## [Aim of the exercise]
Reproduce exactly the line that includes "3586 3600 3614" and all lines after it, ending with the last line of the data.
─── Task material ───
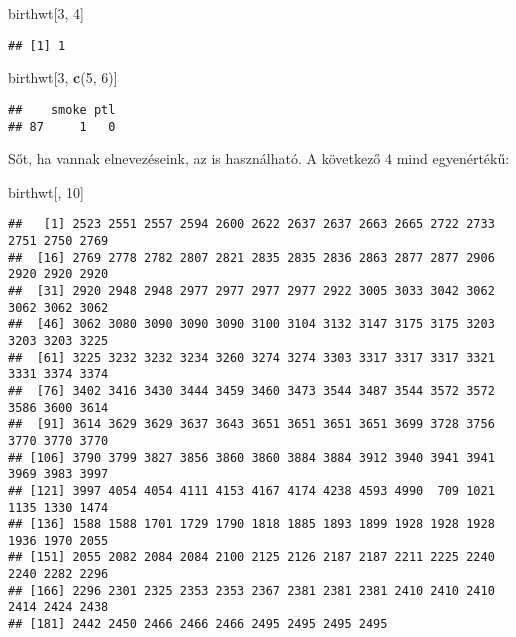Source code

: \documentclass[
]{book}
\newenvironment{Shaded}{\begin{snugshade}}{\end{snugshade}}
\newcommand{\DecValTok}[1]{\textcolor[rgb]{0.00,0.00,0.81}{#1}}
\newcommand{\KeywordTok}[1]{\textcolor[rgb]{0.13,0.29,0.53}{\textbf{#1}}}
\newcommand{\NormalTok}[1]{#1}
\begin{document}
\begin{Shaded}
\begin{Highlighting}[]
\NormalTok{birthwt[}\DecValTok{3}\NormalTok{, }\DecValTok{4}\NormalTok{]}
\end{Highlighting}
\end{Shaded}

\begin{verbatim}
## [1] 1
\end{verbatim}

\begin{Shaded}
\begin{Highlighting}[]
\NormalTok{birthwt[}\DecValTok{3}\NormalTok{, }\KeywordTok{c}\NormalTok{(}\DecValTok{5}\NormalTok{, }\DecValTok{6}\NormalTok{)]}
\end{Highlighting}
\end{Shaded}

\begin{verbatim}
##    smoke ptl
## 87     1   0
\end{verbatim}

Sőt, ha vannak elnevezéseink, az is használható. A következő 4 mind egyenértékű:

\begin{Shaded}
\begin{Highlighting}[]
\NormalTok{birthwt[, }\DecValTok{10}\NormalTok{]}
\end{Highlighting}
\end{Shaded}

\begin{verbatim}
##   [1] 2523 2551 2557 2594 2600 2622 2637 2637 2663 2665 2722 2733 2751 2750 2769
##  [16] 2769 2778 2782 2807 2821 2835 2835 2836 2863 2877 2877 2906 2920 2920 2920
##  [31] 2920 2948 2948 2977 2977 2977 2977 2922 3005 3033 3042 3062 3062 3062 3062
##  [46] 3062 3080 3090 3090 3090 3100 3104 3132 3147 3175 3175 3203 3203 3203 3225
##  [61] 3225 3232 3232 3234 3260 3274 3274 3303 3317 3317 3317 3321 3331 3374 3374
##  [76] 3402 3416 3430 3444 3459 3460 3473 3544 3487 3544 3572 3572 3586 3600 3614
##  [91] 3614 3629 3629 3637 3643 3651 3651 3651 3651 3699 3728 3756 3770 3770 3770
## [106] 3790 3799 3827 3856 3860 3860 3884 3884 3912 3940 3941 3941 3969 3983 3997
## [121] 3997 4054 4054 4111 4153 4167 4174 4238 4593 4990  709 1021 1135 1330 1474
## [136] 1588 1588 1701 1729 1790 1818 1885 1893 1899 1928 1928 1928 1936 1970 2055
## [151] 2055 2082 2084 2084 2100 2125 2126 2187 2187 2211 2225 2240 2240 2282 2296
## [166] 2296 2301 2325 2353 2353 2367 2381 2381 2381 2410 2410 2410 2414 2424 2438
## [181] 2442 2450 2466 2466 2466 2495 2495 2495 2495
\end{verbatim}
\end{document}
───
## [Result of the exercise]
##  [76] 3402 3416 3430 3444 3459 3460 3473 3544 3487 3544 3572 3572 3586 3600 3614
##  [91] 3614 3629 3629 3637 3643 3651 3651 3651 3651 3699 3728 3756 3770 3770 3770
## [106] 3790 3799 3827 3856 3860 3860 3884 3884 3912 3940 3941 3941 3969 3983 3997
## [121] 3997 4054 4054 4111 4153 4167 4174 4238 4593 4990  709 1021 1135 1330 1474
## [136] 1588 1588 1701 1729 1790 1818 1885 1893 1899 1928 1928 1928 1936 1970 2055
## [151] 2055 2082 2084 2084 2100 2125 2126 2187 2187 2211 2225 2240 2240 2282 2296
## [166] 2296 2301 2325 2353 2353 2367 2381 2381 2381 2410 2410 2410 2414 2424 2438
## [181] 2442 2450 2466 2466 2466 2495 2495 2495 2495
\end{verbatim}
\end{document}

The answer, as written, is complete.